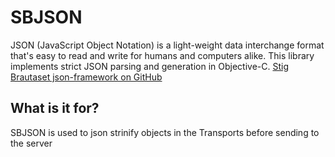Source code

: # SBJSON
JSON (JavaScript Object Notation) is a light-weight data interchange format that's easy to read and write for humans and computers alike. This library implements strict JSON parsing and generation in Objective-C.
[Stig Brautaset json-framework on GitHub](https://github.com/stig/json-framework)

## What is it for?
SBJSON is used to json strinify objects in the Transports before sending to the server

=-=-=

→ **Task instructions**: Take each line from the records and copy it unchanged, leaving images out.

→ **Exercise solution**:
Source code

: # SBJSON
JSON (JavaScript Object Notation) is a light-weight data interchange format that's easy to read and write for humans and computers alike. This library implements strict JSON parsing and generation in Objective-C.
[Stig Brautaset json-framework on GitHub](https://github.com/stig/json-framework)

## What is it for?
SBJSON is used to json strinify objects in the Transports before sending to the server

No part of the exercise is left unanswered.